Aunque tenía más de ochenta años, no los aparentaba y parecía mucho más joven que hacía unos meses, cuando Dhamon la había visto por primera vez. Su cabello rubio salpicado de hebras de plata caía en grandes rizos sobre sus hombros. Sus azules ojos eran muy claros, pero no opacos ni nubosos como él los recordaba. En una ocasión Jaspe le había dicho que su fe determinaba lo que veía cuando visitaba a la célebre sacerdotisa. Ahora la luz de la luna alumbró los rasgos de su cara, y Dhamon reparó en la flaccidez de su barbilla y de sus brazos.

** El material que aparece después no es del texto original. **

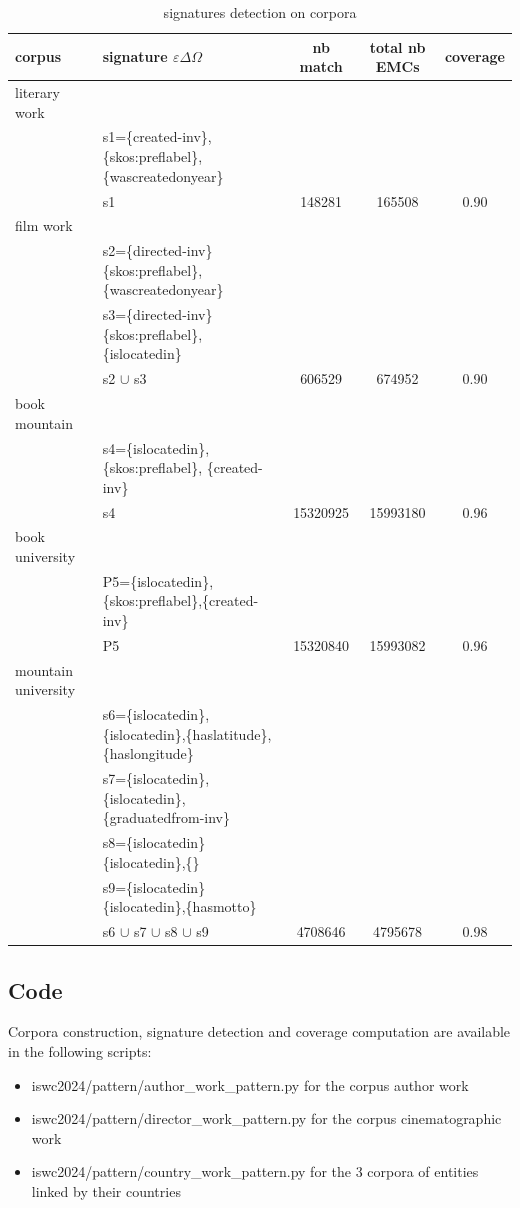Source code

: \documentclass[runningheads]{llncs}
\begin{document}
\begin{table}[]
    \centering
    \begin{tabular}{l|l|c|c|c}
        \hline
         corpus & signature $\varepsilon\Delta\Omega$ & nb match & total nb EMCs & coverage   \\
         \hline
       literary work  & & & & \\
         & s1=\{created-inv\},\{skos:preflabel\},\{wascreatedonyear\}& & & \\
       \hline  
       & s1 & 148281 & 165508 & 0.90\\
       \hline
       film work & & & & \\  
       & s2=\{directed-inv\}\{skos:preflabel\},\{wascreatedonyear\} & & & \\
       & s3=\{directed-inv\}\{skos:preflabel\},\{islocatedin\} & & & \\
       \hline
        & s2 $\cup$ s3 & 606529 & 674952 & 0.90\\
       \hline
       \hline
       book mountain & & & & \\  
       & s4=\{islocatedin\},\{skos:preflabel\}, \{created-inv\}& & & \\
       \hline
       & s4 & 15320925 & 15993180 & 0.96\\
       \hline
       book university & & & &  \\
       & P5=\{islocatedin\},\{skos:preflabel\},\{created-inv\}& & & \\
       \hline
       & P5 & 15320840 & 15993082 & 0.96 \\
       \hline
       mountain university  & & & & \\
       & s6=\{islocatedin\},\{islocatedin\},\{haslatitude\}, \{haslongitude\}& & & \\
       &s7=\{islocatedin\},\{islocatedin\},\{graduatedfrom-inv\}& & & \\
       &s8=\{islocatedin\}\{islocatedin\},\{\}& & & \\
       &s9=\{islocatedin\}\{islocatedin\},\{hasmotto\}& & & \\
       \hline
       &s6 $\cup$ s7 $\cup$ s8 $\cup$ s9 & 4708646 & 4795678& 0.98\\
       \hline
    \end{tabular}
    \caption{signatures detection on corpora}
    \label{tab:signature_detection}
\end{table}

\subsection{Code}
Corpora construction, signature detection and coverage computation are available in the following scripts:
\begin{itemize}
	\item iswc2024/pattern/author\_work\_pattern.py for the corpus author work
	\item iswc2024/pattern/director\_work\_pattern.py for the corpus cinematographic work
	\item iswc2024/pattern/country\_work\_pattern.py for the 3 corpora of entities linked by their countries 
\end{itemize}
\end{document}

Sin embargo, Ampolla veía una imagen diferente, una mujer llena de vida y esperanza, con ojos radiantes, sin arrugas ni hombros encorvados.

—Es verdad que la fe determina lo que uno ve —murmuró la kender.

La sacerdotisa se acercó al trío con un andar sosegado y elegante. Tenía un aire imponente, un halo de serena autoridad.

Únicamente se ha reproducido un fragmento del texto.